DAY FIVE: I will not let your shadow hang over me

Singer/composer Jack Colwell’s new work The Sound of Music addresses the childhood trauma of domestic abuse: It is: “a dialogue between three people: myself at 28, myself as a child and the idea of my father.”

Jack Colwell

Photo: Kylie Coutts reproduced by permission

Jack Colwell

When I was a child, I lived in the hallway between my bedroom and the kitchen at the back of our house in the sleepy Sydney suburb of Collaroy Plateau. The hallway was painted lime green, and a print of Monet’s “Water Lilies” hung framed on the wall next to a towering bookshelf (at least, it seemed to be towering when I was six years old). 

I remember the hallway in our old home so vividly because it is where I often hid during outbursts of domestic violence. There was no set time or circumstance that brought these moments on. It could happen at any time, really.

My dad taught at our local primary school and, on occasion, these acts of violence would happen in the morning before we left the house; my mother screaming for me to run to the neighbours and call the police, as my Dad smashed plates around her before picking me up and carting me off to class. At home he could be a monster, but at school he was the most popular teacher on the playground: Mr. C. Before we got in the car to leave for school I would sneak into my room and grab some handkerchiefs to put down my school shorts to soak up the piss from soiling myself in fear.
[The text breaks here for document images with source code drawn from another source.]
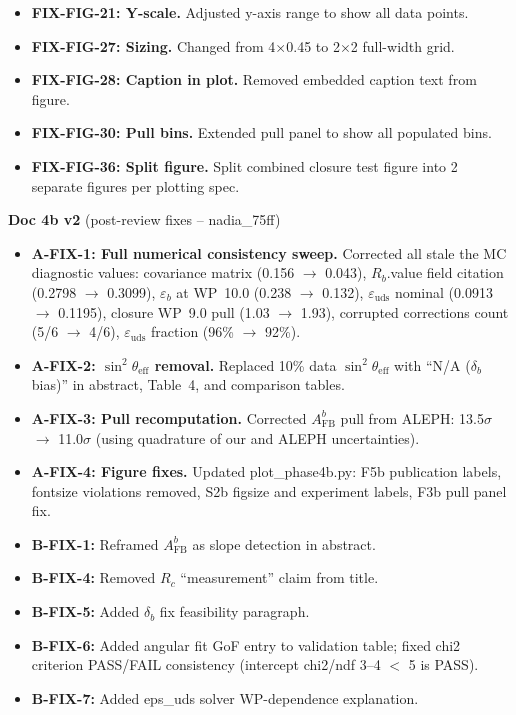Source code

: \documentclass[11pt,a4paper]{article}
\begin{document}
\begin{itemize}
\item \textbf{FIX-FIG-21: Y-scale.} Adjusted y-axis range to show all data points.
\item \textbf{FIX-FIG-27: Sizing.} Changed from 4$\times$0.45 to 2$\times$2 full-width grid.
\item \textbf{FIX-FIG-28: Caption in plot.} Removed embedded caption text from figure.
\item \textbf{FIX-FIG-30: Pull bins.} Extended pull panel to show all populated bins.
\item \textbf{FIX-FIG-36: Split figure.} Split combined closure test figure into 2 separate figures per plotting spec.
\end{itemize}

\textbf{Doc 4b v2} (post-review fixes -- nadia\_75ff)
\begin{itemize}
\item \textbf{A-FIX-1: Full numerical consistency sweep.} Corrected all stale the MC diagnostic
  values: covariance matrix (0.156 $\to$ 0.043), $R_b$.value field citation (0.2798 $\to$ 0.3099),
  $\varepsilon_b$ at WP~10.0 (0.238 $\to$ 0.132), $\varepsilon_\mathrm{uds}$ nominal
  (0.0913 $\to$ 0.1195), closure WP~9.0 pull (1.03 $\to$ 1.93), corrupted corrections
  count (5/6 $\to$ 4/6), $\varepsilon_\mathrm{uds}$ fraction (96\% $\to$ 92\%).
\item \textbf{A-FIX-2: $\sin^2\theta_\mathrm{eff}$ removal.} Replaced 10\% data
  $\sin^2\theta_\mathrm{eff}$ with ``N/A ($\delta_b$ bias)'' in abstract, Table~4,
  and comparison tables.
\item \textbf{A-FIX-3: Pull recomputation.} Corrected $A_\mathrm{FB}^b$ pull from ALEPH:
  13.5$\sigma$ $\to$ 11.0$\sigma$ (using quadrature of our and ALEPH uncertainties).
\item \textbf{A-FIX-4: Figure fixes.} Updated plot\_phase4b.py: F5b publication labels,
  fontsize violations removed, S2b figsize and experiment labels, F3b pull panel fix.
\item \textbf{B-FIX-1:} Reframed $A_\mathrm{FB}^b$ as slope detection in abstract.
\item \textbf{B-FIX-4:} Removed $R_c$ ``measurement'' claim from title.
\item \textbf{B-FIX-5:} Added $\delta_b$ fix feasibility paragraph.
\item \textbf{B-FIX-6:} Added angular fit GoF entry to validation table; fixed chi2
  criterion PASS/FAIL consistency (intercept chi2/ndf 3--4 $<$ 5 is PASS).
\item \textbf{B-FIX-7:} Added eps\_uds solver WP-dependence explanation.

\end{itemize}
\end{document}
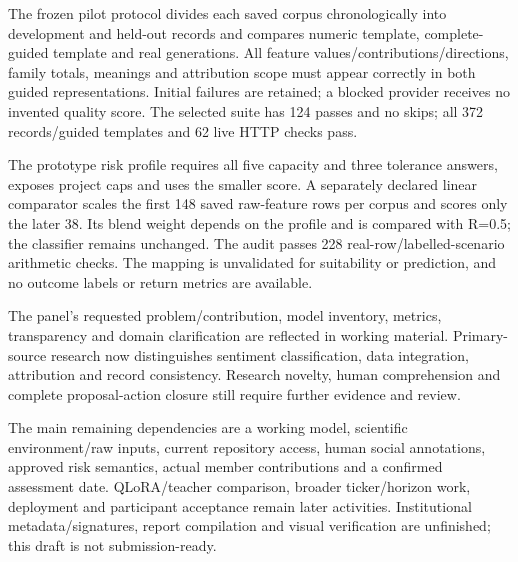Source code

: The frozen pilot protocol divides each saved corpus chronologically into development and held-out records and compares numeric template, complete-guided template and real generations. All feature values/contributions/directions, family totals, meanings and attribution scope must appear correctly in both guided representations. Initial failures are retained; a blocked provider receives no invented quality score. The selected suite has 124 passes and no skips; all 372 records/guided templates and 62 live HTTP checks pass.

The prototype risk profile requires all five capacity and three tolerance answers, exposes project caps and uses the smaller score. A separately declared linear comparator scales the first 148 saved raw-feature rows per corpus and scores only the later 38. Its blend weight depends on the profile and is compared with R=0.5; the classifier remains unchanged. The audit passes 228 real-row/labelled-scenario arithmetic checks. The mapping is unvalidated for suitability or prediction, and no outcome labels or return metrics are available.

The panel's requested problem/contribution, model inventory, metrics, transparency and domain clarification are reflected in working material. Primary-source research now distinguishes sentiment classification, data integration, attribution and record consistency. Research novelty, human comprehension and complete proposal-action closure still require further evidence and review.

The main remaining dependencies are a working model, scientific environment/raw inputs, current repository access, human social annotations, approved risk semantics, actual member contributions and a confirmed assessment date. QLoRA/teacher comparison, broader ticker/horizon work, deployment and participant acceptance remain later activities. Institutional metadata/signatures, report compilation and visual verification are unfinished; this draft is not submission-ready.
The violence was terrifying. Growing up in that environment left me with incredibly low self-esteem, and I’ve struggled as an adult to form healthy bonds with intimate partners; what my psychologist described as “insecure attachment”. These are side effects I’ve never fully grown out of. 

It actually wasn’t until a few years ago that I realised the toll these actions had taken on me – which feels almost absurd to write, but I think when you grow up in a hostile environment you become accustomed to it; it somehow becomes your normal. Since coming to terms with this realisation, I have started my own journey of working through this pain and figuring out how best to express it. That’s when the song came.
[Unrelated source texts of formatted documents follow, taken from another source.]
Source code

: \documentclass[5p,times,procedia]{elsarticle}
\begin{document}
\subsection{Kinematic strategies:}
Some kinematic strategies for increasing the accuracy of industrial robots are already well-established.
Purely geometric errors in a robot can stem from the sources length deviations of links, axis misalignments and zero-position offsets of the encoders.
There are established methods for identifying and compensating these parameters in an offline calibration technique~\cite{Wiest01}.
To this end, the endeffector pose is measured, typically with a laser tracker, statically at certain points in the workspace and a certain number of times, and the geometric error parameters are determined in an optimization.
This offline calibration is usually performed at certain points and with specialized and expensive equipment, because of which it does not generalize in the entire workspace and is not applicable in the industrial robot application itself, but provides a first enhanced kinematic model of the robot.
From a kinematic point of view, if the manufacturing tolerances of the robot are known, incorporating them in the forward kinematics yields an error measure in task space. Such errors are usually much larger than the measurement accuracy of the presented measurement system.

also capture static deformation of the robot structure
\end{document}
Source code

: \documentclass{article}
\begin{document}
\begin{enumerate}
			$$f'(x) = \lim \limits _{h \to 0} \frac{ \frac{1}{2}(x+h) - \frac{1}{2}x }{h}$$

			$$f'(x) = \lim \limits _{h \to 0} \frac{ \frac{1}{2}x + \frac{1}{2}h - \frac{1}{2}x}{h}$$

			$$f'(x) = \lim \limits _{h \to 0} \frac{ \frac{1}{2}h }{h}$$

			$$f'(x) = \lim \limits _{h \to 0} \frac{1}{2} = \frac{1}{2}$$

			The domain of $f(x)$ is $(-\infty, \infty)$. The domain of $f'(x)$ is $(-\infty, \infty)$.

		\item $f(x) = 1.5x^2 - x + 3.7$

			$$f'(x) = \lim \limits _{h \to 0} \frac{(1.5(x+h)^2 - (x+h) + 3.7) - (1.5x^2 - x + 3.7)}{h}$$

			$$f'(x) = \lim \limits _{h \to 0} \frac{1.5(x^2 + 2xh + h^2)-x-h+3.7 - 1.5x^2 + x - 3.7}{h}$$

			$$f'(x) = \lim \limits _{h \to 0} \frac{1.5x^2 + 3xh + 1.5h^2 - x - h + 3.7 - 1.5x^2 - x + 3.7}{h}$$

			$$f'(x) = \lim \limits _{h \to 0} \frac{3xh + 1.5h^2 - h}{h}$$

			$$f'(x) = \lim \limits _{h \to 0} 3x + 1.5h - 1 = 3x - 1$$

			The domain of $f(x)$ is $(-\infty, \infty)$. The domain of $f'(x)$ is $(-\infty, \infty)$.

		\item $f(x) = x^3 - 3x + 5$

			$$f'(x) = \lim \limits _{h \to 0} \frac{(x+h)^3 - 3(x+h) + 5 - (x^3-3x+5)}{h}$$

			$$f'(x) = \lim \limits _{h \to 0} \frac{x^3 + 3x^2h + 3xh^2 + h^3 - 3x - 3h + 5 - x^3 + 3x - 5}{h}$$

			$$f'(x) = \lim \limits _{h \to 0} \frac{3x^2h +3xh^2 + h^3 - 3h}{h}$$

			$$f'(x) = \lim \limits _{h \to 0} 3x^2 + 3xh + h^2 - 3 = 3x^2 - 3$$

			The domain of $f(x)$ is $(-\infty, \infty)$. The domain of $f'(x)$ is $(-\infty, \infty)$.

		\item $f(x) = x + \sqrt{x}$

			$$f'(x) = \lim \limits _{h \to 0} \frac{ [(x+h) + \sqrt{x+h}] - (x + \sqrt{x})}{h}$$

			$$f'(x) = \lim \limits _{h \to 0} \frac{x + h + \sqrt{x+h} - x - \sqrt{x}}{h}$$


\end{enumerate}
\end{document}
“The Sound of Music” felt like an important story to tell, and one that I couldn’t contain. During the writing process for my debut album, SWANDREAM, I looked inside myself at my own childhood trauma, and used it to construct narrative songs. 
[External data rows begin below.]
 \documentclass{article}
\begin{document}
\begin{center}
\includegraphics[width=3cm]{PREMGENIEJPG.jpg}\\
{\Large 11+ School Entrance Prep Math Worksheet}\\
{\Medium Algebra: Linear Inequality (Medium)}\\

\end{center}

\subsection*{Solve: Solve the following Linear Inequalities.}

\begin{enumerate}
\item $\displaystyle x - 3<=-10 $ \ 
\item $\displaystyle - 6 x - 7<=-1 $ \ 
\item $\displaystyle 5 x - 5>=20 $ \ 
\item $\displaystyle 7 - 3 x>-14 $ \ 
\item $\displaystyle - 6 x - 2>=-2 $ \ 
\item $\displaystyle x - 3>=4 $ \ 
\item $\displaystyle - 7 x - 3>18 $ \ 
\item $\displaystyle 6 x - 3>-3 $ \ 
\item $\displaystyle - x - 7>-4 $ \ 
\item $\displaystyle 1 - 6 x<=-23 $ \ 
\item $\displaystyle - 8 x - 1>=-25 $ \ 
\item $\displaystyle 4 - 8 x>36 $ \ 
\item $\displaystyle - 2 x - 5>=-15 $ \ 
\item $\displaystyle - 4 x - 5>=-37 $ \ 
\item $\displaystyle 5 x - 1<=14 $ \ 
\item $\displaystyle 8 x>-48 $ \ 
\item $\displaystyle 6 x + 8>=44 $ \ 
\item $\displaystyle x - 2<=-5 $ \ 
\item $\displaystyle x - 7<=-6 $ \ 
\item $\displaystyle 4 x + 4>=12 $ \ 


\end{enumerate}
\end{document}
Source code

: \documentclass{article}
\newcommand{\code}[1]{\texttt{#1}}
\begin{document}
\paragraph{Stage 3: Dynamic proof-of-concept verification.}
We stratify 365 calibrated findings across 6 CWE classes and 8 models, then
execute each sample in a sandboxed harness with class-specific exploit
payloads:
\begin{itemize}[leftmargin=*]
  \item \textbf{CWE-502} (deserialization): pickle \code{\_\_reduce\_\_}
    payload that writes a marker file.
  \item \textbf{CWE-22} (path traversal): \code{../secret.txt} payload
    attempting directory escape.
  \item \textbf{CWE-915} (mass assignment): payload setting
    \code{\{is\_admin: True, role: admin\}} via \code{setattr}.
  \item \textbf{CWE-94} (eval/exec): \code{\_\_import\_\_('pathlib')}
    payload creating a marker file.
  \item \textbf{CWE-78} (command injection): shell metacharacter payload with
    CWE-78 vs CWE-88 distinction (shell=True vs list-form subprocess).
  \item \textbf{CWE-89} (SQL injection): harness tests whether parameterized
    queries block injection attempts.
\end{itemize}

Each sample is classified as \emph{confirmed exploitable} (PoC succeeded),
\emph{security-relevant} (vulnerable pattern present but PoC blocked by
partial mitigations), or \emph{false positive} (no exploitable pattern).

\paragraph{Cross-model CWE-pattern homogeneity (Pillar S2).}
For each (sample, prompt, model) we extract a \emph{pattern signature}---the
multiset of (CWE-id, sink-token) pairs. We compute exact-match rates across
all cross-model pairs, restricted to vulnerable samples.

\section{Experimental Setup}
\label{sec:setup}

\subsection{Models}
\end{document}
I believed – and still do – that the stories on the album, and the sharing of my experience, could help others. I remember towards the tail end of the writing period I had been going over these memories each night in my sleep, like an old worn VHS in my mind. I was restless, and low. It felt like a heavy burden to carry inside of my chest – an albatross around my neck.

When I sat down at the piano, the song appeared, as it rarely does, almost fully formed. I had been thinking of “Dido’s Lament”, from Purcell’s famous opera. At the beginning of “Dido’s Lament” there is a small musical moment – a recitative – where Dido announces to the chorus that she will lay herself in the earth, almost as though she is breaking the fourth wall. I used a similar structure in “The Sound of Music”. 

After months of turning the idea over in my mind, it seemed that the song was actually a dialogue between three people: myself at 28, myself as a child and the idea of my father.

The song opens:

“I will not let your shadow hang over me,

For I have grown into a cherry blossom tree…”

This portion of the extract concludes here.